--- PROBLEM STATEMENT ---
Collect all lines from the records below that include the word "Tampilan".
○ ○ ○ ○
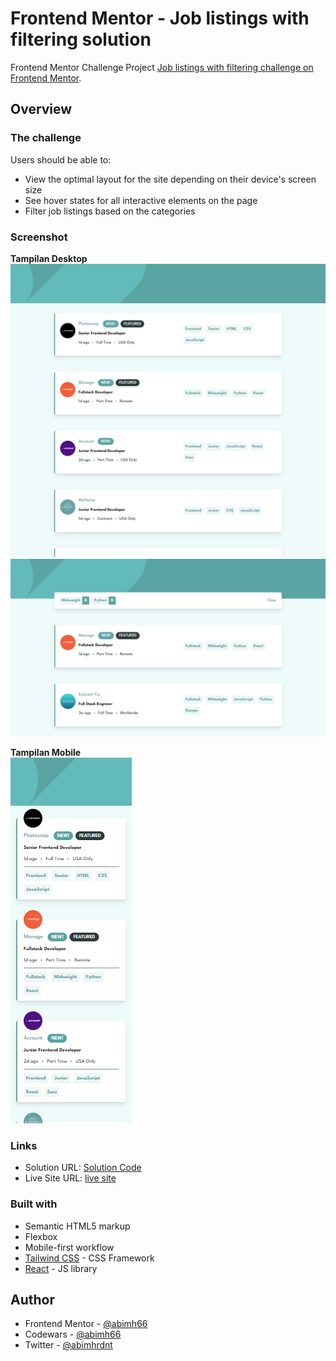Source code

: # Frontend Mentor - Job listings with filtering solution

Frontend Mentor Challenge Project [Job listings with filtering challenge on Frontend Mentor](https://www.frontendmentor.io/challenges/job-listings-with-filtering-ivstIPCt).

## Overview

### The challenge

Users should be able to:

- View the optimal layout for the site depending on their device's screen size
- See hover states for all interactive elements on the page
- Filter job listings based on the categories

### Screenshot

**Tampilan Desktop**
![Desktop View](./src/assets/images/desktop-1.png)
![Desktop View](./src/assets/images/desktop-2.png)

**Tampilan Mobile**<br>
![Mobile View](./src/assets/images/mobile-1.png)

### Links

- Solution URL: [Solution Code](https://github.com/abimh66/static-job-listings-master)
- Live Site URL: [live site](https://job-listings-abimh66.netlify.app/)

### Built with

- Semantic HTML5 markup
- Flexbox
- Mobile-first workflow
- [Tailwind CSS](https://tailwindcss.com/) - CSS Framework
- [React](https://reactjs.org/) - JS library

## Author

- Frontend Mentor - [@abimh66](https://www.frontendmentor.io/profile/abimh66)
- Codewars - [@abimh66](https://www.codewars.com/users/abimh66)
- Twitter - [@abimhrdnt](https://www.twitter.com/abimhrdnt)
○ ○ ○ ○
--- ANSWER AREA ---
**Tampilan Desktop**
**Tampilan Mobile**<br>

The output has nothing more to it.